Different from the existing literature, our research focuses on the verification status of the platform for the borrower's mobile phone, video, job, income, marriage and other nonmandatory information and then uses five machine learning methods to test the helpfulness of the verifications in predicting borrowers’ repayment ability. Some validation information is not displayed on the website but is captured by computer software. Therefore, our data are more unique compared with the existing study and cover more complete information about borrowers. To the best of our knowledge, no paper has combined machine learning methods and verification status information for predicting repayment probability. Therefore, our research is an important supplement to the existing research.

Data and method

Data

Our research data are derived from Renrendai.com, one of the ten largest P2P lending platforms in China. The data for our empirical analysis span from Thursday, January 1, 2015, to Tuesday, June 30, 2015. The loan information provided by Renrendai can be classified into four parts. Part 1 contains descriptive information about the loan, such as the loan type (online verified, onsite verified or guaranteed by a designated company), loan amount, loan term, interest rate, time for successful funding, number of bidders, prepayment rate and method of repayment. During our data period, Renrendai has three methods of information authentication: (1) online verification by the P2P company; (2) onsite certification by the P2P company and (3) guarantee by a designated insurance company. Part 2 contains borrowers’ information and is subdivided into smaller categories. The first category provides borrowers' demographic information and credit grade, including nickname, age, educational background, marital status, and credit ratings. The second category is composed of the borrower’s records of repayment on Renrendai.com. The third category displays personal property, such as home or car ownership and home or car loans. The fourth category provides the borrower’s occupation description, including the borrower’s company, length of employment and work experience. Part 3 displays the verification status, including verification of the borrower’s video, mobile phone, job, income, marital status, assets, residence, credit report, education and Weibo. Part 4 describes the borrowers' current situation and the purpose of borrowing in a short paragraph. Tables 1 and 2 shows the description of our dataset.

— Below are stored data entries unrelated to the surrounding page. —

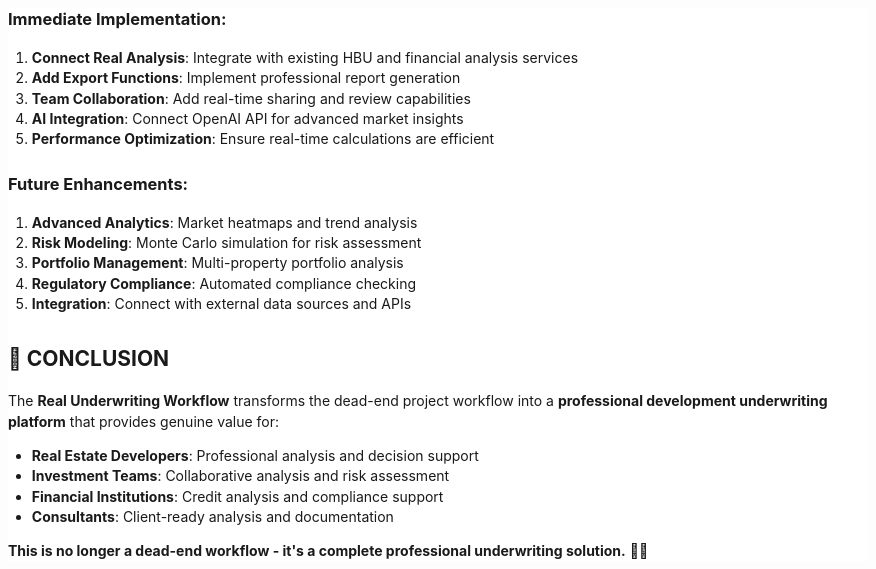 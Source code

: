 ### **Immediate Implementation:**
1. **Connect Real Analysis**: Integrate with existing HBU and financial analysis services
2. **Add Export Functions**: Implement professional report generation
3. **Team Collaboration**: Add real-time sharing and review capabilities
4. **AI Integration**: Connect OpenAI API for advanced market insights
5. **Performance Optimization**: Ensure real-time calculations are efficient

### **Future Enhancements:**
1. **Advanced Analytics**: Market heatmaps and trend analysis
2. **Risk Modeling**: Monte Carlo simulation for risk assessment
3. **Portfolio Management**: Multi-property portfolio analysis
4. **Regulatory Compliance**: Automated compliance checking
5. **Integration**: Connect with external data sources and APIs

## 🎉 **CONCLUSION**

The **Real Underwriting Workflow** transforms the dead-end project workflow into a **professional development underwriting platform** that provides genuine value for:

- **Real Estate Developers**: Professional analysis and decision support
- **Investment Teams**: Collaborative analysis and risk assessment  
- **Financial Institutions**: Credit analysis and compliance support
- **Consultants**: Client-ready analysis and documentation

**This is no longer a dead-end workflow - it's a complete professional underwriting solution.** 🏦✨
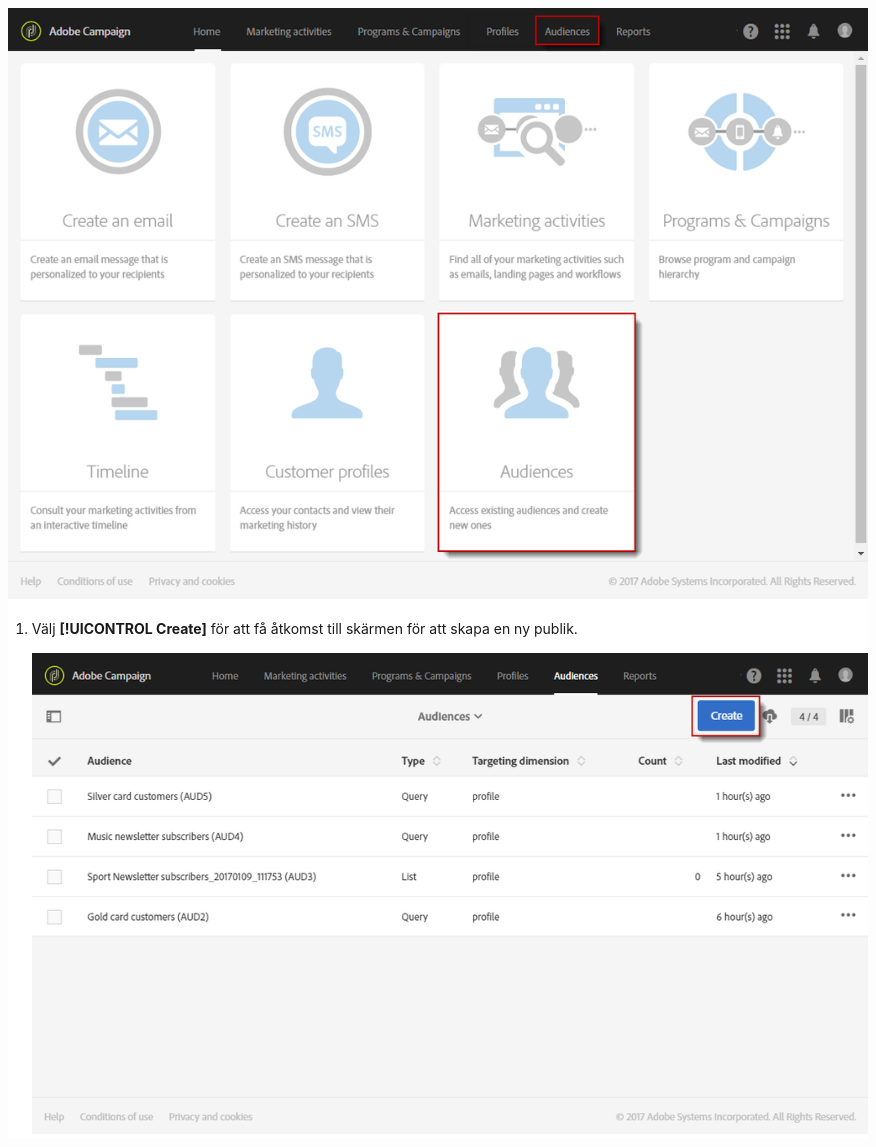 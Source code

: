    ![](assets/audiences_query_1.png)

1. Välj **[!UICONTROL Create]** för att få åtkomst till skärmen för att skapa en ny publik.

   ![](assets/audiences_query.png)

Table 1 Description of the main variables.
Table 2 Descriptive statistics of main variables.

Method

Machine learning has made considerable achievements in recent years. The full potential of machine learning has yet to be realized, especially in many fields of risk forecasting related to credit loans from financial institutions and P2P lending on the internet. In our paper, six experiments are conducted with different machine learning methods. The first experiment aims to predict all possible factors that affect repayment. The factors are ranked in order of their importance. The next few experiments verify the impact of the factors on repayment default by using different methods. Each method is applied to the Renrendai.com data collected by Aijie Technology Company to compare their advantages and disadvantages, and the prediction accuracy/performance of all the methods is calculated and compared. We introduce the machine learning methods utilized in this study for better illustrating our research.

SMOTE

To transform an imbalanced dataset into a balanced dataset. Our dataset is a typical imbalanced dataset where the default rate is much lower than the successful repayment rate. Machine learning algorithms applied to imbalanced classification datasets can produce biased predictions with misleading accuracies. We use the synthetic minority oversampling technique (SMOTE), which is a widely adopted approach, to address the class imbalance dataset. SMOTE uses bootstrapping and k-nearest neighbors to construct new minority class instances by transforming data based on feature space (rather than data space) similarities from minority samples52,53. SMOTE performs a combination of oversampling and undersampling to construct a balanced dataset.

As shown in Fig. 1, we successfully generate a balanced dataset using SMOTE.

Figure 1
figure 1

Transformation of an imbalanced dataset into a balanced dataset by using SMOTE.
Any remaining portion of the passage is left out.